Records for this task START
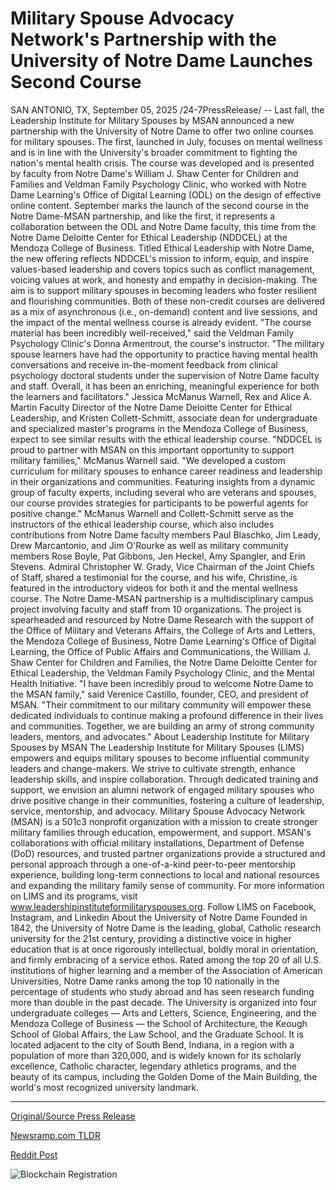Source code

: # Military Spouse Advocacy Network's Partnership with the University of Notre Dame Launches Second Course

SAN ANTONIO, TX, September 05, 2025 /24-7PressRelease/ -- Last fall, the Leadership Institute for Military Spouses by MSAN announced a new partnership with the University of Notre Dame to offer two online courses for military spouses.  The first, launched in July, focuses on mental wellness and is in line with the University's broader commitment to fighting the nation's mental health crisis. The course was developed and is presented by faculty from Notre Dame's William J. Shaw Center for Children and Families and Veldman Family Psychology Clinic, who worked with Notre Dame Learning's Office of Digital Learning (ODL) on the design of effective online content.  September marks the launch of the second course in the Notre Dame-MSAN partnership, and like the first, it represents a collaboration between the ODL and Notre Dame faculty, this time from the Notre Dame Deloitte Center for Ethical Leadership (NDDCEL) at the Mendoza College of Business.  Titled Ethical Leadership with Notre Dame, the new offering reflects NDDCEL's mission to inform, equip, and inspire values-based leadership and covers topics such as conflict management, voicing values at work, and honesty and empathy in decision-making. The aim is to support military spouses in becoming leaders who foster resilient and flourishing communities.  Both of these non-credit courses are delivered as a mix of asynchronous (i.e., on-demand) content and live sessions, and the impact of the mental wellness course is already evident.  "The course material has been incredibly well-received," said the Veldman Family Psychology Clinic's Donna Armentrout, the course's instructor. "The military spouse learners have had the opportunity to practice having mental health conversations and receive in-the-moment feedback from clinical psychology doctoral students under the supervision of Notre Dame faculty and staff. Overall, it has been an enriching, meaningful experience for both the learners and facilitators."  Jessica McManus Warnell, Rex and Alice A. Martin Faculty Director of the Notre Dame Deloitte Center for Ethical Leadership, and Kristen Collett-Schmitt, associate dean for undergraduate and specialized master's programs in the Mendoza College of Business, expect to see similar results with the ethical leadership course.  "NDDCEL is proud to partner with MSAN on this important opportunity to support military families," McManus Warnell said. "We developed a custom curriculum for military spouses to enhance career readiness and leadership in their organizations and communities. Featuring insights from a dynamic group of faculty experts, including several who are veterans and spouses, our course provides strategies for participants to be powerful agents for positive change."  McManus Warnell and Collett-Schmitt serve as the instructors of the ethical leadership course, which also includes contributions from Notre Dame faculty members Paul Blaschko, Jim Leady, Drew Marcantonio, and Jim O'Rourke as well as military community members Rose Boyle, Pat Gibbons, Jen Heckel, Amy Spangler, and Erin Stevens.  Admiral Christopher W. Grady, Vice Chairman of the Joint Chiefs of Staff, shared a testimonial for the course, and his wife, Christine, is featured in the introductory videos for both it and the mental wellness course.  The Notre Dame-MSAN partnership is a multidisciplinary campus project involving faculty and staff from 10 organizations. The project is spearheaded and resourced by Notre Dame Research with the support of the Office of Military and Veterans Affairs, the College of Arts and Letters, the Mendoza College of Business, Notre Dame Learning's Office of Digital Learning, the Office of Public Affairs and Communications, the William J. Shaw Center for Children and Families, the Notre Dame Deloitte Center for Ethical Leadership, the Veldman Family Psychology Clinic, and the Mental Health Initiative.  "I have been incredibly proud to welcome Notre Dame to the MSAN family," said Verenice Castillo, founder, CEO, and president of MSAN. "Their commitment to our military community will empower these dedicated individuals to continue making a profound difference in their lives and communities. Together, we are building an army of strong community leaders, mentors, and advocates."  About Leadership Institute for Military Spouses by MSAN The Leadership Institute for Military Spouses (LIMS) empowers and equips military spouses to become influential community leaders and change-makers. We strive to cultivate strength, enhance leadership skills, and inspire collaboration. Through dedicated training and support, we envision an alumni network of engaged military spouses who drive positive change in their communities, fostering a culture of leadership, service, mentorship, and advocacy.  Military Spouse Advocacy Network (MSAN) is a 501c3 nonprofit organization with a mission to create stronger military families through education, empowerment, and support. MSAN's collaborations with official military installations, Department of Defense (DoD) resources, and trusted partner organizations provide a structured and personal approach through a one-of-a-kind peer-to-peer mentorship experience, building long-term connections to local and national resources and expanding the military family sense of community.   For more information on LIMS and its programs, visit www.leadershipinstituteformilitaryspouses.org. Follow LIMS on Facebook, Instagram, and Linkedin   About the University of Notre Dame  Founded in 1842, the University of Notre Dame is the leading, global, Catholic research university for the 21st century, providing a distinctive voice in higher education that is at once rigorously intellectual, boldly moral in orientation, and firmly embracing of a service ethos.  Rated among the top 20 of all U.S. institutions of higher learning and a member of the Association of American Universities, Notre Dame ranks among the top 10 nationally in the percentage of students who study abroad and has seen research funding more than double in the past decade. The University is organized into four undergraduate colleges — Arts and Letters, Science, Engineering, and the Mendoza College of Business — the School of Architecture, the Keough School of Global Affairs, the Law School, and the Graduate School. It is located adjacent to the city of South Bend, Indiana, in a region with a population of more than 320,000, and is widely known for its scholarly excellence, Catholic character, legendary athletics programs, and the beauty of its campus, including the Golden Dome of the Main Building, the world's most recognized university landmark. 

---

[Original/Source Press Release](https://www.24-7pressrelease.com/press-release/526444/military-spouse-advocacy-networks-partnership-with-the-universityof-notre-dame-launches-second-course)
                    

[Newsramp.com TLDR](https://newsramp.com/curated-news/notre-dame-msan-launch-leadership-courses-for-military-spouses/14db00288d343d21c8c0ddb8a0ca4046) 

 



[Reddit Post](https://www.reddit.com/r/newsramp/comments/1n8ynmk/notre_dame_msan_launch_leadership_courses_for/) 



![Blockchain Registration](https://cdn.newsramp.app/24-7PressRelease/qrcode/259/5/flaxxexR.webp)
Records for this task END
Records for this task START
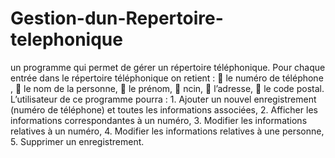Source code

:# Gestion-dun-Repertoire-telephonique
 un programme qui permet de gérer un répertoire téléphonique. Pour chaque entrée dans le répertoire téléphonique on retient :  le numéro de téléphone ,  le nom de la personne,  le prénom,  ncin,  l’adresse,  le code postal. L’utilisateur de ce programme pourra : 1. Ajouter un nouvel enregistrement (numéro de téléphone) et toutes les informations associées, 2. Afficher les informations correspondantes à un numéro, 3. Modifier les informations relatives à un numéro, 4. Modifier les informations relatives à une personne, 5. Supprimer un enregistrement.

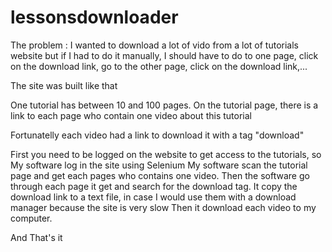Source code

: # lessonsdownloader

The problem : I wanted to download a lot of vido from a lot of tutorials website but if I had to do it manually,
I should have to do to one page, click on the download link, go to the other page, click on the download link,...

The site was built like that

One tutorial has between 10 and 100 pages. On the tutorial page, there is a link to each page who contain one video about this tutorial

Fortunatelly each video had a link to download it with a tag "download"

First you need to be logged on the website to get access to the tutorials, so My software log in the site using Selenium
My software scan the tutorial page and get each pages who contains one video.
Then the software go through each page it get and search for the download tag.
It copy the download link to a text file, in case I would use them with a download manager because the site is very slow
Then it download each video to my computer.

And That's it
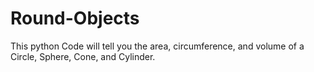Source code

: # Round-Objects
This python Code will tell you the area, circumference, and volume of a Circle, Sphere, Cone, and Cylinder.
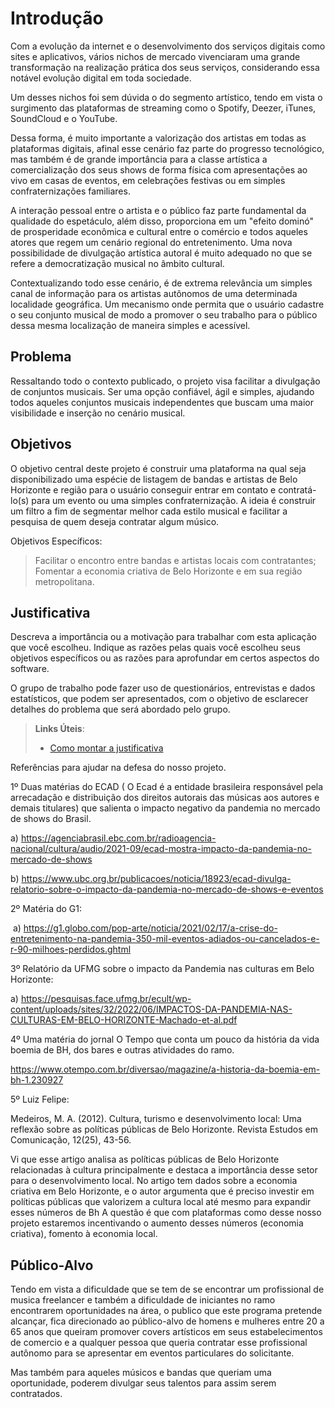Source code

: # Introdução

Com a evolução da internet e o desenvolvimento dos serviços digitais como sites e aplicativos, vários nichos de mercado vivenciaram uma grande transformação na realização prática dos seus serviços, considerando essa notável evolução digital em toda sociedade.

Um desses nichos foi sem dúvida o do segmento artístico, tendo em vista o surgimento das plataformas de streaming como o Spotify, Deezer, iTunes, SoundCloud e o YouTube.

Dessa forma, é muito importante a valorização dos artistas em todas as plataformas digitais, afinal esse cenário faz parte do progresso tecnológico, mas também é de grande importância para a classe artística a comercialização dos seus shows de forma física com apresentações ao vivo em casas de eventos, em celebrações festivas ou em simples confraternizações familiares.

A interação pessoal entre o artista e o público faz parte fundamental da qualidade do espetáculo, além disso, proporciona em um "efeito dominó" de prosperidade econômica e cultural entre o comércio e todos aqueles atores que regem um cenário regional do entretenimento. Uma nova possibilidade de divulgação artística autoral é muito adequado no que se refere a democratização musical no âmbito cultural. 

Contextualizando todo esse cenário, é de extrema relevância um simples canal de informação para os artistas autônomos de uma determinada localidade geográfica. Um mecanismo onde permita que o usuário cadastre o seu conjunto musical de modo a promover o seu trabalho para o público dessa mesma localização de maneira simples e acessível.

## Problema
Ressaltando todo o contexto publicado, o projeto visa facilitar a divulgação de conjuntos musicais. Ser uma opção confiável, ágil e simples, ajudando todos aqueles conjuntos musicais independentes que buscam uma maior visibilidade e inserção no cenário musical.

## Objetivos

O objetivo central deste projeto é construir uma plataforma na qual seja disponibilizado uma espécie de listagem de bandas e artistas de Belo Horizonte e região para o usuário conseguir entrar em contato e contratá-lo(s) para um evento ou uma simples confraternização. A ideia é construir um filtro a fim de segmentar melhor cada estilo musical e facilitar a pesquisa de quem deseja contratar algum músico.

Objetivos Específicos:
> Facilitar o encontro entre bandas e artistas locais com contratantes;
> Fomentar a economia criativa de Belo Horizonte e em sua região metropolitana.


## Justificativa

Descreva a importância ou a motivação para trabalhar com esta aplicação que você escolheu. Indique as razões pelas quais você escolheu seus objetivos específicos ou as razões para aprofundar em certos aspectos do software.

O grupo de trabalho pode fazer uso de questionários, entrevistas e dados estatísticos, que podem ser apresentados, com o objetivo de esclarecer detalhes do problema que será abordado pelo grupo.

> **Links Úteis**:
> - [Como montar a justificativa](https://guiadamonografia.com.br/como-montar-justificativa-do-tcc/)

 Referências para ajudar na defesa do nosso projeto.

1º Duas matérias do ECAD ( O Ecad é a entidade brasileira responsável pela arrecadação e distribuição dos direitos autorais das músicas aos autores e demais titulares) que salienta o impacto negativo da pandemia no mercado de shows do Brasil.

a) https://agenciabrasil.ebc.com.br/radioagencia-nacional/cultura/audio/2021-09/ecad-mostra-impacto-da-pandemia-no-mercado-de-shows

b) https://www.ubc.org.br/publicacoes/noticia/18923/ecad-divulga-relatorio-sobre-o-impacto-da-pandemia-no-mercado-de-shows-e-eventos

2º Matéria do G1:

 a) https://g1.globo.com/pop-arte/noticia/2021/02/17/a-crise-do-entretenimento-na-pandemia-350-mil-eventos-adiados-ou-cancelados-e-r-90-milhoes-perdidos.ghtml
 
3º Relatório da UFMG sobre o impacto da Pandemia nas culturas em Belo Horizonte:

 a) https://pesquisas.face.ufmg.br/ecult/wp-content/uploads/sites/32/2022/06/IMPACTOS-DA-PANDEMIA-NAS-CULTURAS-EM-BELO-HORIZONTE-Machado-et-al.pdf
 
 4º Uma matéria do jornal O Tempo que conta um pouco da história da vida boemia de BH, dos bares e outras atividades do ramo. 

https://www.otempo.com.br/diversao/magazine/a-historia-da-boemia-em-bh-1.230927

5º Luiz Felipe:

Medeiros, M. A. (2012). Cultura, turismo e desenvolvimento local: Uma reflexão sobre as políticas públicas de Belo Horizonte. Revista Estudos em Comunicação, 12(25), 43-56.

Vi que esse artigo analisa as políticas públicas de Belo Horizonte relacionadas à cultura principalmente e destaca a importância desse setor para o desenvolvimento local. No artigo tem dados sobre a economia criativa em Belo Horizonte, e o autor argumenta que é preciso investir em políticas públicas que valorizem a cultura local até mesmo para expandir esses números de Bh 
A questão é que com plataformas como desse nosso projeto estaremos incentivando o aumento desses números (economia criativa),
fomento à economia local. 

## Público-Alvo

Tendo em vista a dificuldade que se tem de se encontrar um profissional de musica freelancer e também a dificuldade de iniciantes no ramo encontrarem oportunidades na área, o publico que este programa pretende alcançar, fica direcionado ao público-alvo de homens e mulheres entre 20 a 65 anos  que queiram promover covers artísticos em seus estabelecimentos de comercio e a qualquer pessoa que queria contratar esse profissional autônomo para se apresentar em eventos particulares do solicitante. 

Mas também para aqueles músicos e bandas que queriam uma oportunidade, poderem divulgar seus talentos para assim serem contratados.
Records for this task END
Records for this task START
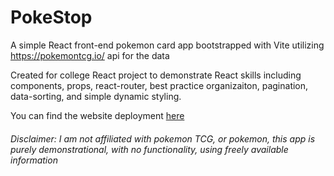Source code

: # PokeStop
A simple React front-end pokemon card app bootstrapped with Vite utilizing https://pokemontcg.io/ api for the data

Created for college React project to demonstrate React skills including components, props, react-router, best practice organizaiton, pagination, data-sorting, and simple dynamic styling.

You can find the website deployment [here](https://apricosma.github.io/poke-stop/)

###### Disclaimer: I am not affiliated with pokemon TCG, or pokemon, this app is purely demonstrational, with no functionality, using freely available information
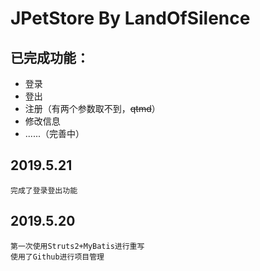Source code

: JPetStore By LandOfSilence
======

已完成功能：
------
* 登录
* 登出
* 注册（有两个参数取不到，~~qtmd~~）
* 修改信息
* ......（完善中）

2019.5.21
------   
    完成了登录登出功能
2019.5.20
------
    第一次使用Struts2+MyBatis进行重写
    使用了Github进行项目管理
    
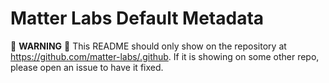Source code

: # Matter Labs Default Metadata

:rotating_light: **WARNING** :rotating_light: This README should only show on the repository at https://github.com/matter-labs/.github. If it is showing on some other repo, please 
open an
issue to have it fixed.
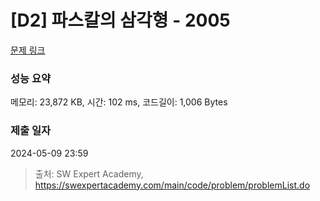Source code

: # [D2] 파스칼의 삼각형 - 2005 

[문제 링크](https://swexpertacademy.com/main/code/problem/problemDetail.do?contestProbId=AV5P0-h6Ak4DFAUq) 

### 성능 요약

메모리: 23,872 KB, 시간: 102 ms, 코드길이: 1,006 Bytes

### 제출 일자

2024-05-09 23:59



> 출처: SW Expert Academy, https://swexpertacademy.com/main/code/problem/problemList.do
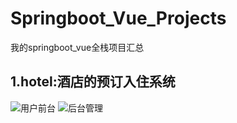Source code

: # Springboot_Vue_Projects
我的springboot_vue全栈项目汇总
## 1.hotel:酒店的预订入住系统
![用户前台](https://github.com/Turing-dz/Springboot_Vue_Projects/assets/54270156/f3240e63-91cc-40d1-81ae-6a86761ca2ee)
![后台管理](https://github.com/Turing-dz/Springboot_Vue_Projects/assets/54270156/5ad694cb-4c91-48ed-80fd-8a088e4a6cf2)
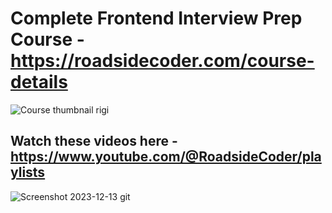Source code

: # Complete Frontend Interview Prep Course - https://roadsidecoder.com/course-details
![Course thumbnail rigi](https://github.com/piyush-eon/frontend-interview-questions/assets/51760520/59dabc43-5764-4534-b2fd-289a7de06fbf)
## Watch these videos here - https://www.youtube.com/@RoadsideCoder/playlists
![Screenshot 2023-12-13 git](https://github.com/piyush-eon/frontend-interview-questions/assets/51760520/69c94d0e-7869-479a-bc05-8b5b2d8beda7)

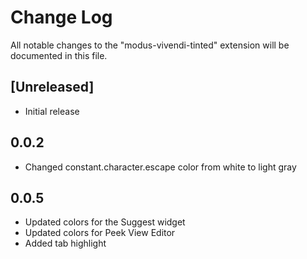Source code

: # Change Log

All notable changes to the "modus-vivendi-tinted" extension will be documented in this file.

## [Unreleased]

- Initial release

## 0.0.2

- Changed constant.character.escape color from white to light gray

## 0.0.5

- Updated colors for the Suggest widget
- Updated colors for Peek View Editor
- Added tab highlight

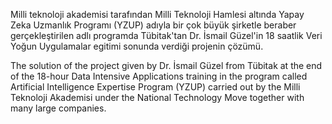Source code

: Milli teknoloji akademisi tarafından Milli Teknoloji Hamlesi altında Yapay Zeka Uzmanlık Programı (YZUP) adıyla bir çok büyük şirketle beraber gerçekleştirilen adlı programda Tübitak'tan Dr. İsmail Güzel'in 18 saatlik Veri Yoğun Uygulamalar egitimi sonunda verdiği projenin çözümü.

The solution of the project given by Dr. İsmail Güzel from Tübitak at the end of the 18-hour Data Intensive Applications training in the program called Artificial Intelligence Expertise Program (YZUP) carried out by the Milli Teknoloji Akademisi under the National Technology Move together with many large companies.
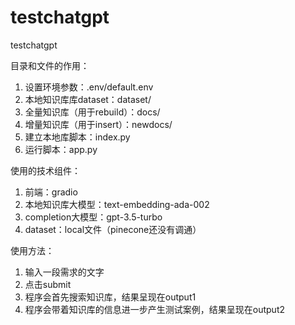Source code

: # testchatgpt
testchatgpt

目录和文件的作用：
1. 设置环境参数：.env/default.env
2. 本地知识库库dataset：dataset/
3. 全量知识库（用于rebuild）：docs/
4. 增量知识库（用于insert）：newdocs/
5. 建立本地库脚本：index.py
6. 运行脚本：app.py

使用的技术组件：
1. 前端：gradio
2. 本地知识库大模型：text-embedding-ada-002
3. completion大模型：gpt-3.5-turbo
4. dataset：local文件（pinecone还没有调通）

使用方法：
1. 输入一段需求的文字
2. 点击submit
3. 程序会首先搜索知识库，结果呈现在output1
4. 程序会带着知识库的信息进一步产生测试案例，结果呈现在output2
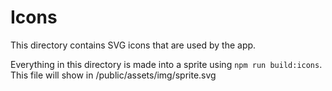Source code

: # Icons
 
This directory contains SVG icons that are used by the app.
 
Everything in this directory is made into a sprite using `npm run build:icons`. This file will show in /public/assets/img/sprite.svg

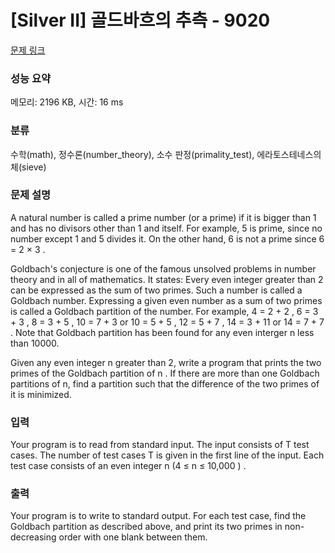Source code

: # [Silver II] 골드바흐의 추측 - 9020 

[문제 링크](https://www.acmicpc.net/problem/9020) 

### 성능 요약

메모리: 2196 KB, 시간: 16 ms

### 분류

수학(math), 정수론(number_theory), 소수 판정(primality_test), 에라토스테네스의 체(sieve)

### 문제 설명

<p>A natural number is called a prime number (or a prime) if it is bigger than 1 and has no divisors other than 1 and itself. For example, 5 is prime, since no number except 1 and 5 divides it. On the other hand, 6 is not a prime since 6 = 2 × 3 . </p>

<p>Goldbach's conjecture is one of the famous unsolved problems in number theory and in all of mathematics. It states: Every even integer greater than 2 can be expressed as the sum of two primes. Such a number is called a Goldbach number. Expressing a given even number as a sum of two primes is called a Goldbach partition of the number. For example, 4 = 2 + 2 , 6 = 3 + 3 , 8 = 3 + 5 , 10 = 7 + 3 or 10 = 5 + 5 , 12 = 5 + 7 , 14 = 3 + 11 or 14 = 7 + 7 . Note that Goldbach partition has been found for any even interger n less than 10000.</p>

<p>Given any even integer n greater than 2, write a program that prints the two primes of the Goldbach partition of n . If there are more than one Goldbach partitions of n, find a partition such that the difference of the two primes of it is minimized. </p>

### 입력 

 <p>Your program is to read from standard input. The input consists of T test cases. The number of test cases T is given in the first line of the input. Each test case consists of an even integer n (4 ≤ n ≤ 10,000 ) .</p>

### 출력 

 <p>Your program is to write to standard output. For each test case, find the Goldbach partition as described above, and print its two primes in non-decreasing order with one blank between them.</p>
Records for this task END
What is required »
Both the line containing "Referências para ajudar" and the line containing "## Público-Alvo" belong in the answer. Print them and every line above that falls between them exactly, and no others.

Answer to this task »
 Referências para ajudar na defesa do nosso projeto.

1º Duas matérias do ECAD ( O Ecad é a entidade brasileira responsável pela arrecadação e distribuição dos direitos autorais das músicas aos autores e demais titulares) que salienta o impacto negativo da pandemia no mercado de shows do Brasil.

a) https://agenciabrasil.ebc.com.br/radioagencia-nacional/cultura/audio/2021-09/ecad-mostra-impacto-da-pandemia-no-mercado-de-shows

b) https://www.ubc.org.br/publicacoes/noticia/18923/ecad-divulga-relatorio-sobre-o-impacto-da-pandemia-no-mercado-de-shows-e-eventos

2º Matéria do G1:

 a) https://g1.globo.com/pop-arte/noticia/2021/02/17/a-crise-do-entretenimento-na-pandemia-350-mil-eventos-adiados-ou-cancelados-e-r-90-milhoes-perdidos.ghtml
 
3º Relatório da UFMG sobre o impacto da Pandemia nas culturas em Belo Horizonte:

 a) https://pesquisas.face.ufmg.br/ecult/wp-content/uploads/sites/32/2022/06/IMPACTOS-DA-PANDEMIA-NAS-CULTURAS-EM-BELO-HORIZONTE-Machado-et-al.pdf
 
 4º Uma matéria do jornal O Tempo que conta um pouco da história da vida boemia de BH, dos bares e outras atividades do ramo. 

https://www.otempo.com.br/diversao/magazine/a-historia-da-boemia-em-bh-1.230927

5º Luiz Felipe:

Medeiros, M. A. (2012). Cultura, turismo e desenvolvimento local: Uma reflexão sobre as políticas públicas de Belo Horizonte. Revista Estudos em Comunicação, 12(25), 43-56.

Vi que esse artigo analisa as políticas públicas de Belo Horizonte relacionadas à cultura principalmente e destaca a importância desse setor para o desenvolvimento local. No artigo tem dados sobre a economia criativa em Belo Horizonte, e o autor argumenta que é preciso investir em políticas públicas que valorizem a cultura local até mesmo para expandir esses números de Bh 
A questão é que com plataformas como desse nosso projeto estaremos incentivando o aumento desses números (economia criativa),
fomento à economia local. 

## Público-Alvo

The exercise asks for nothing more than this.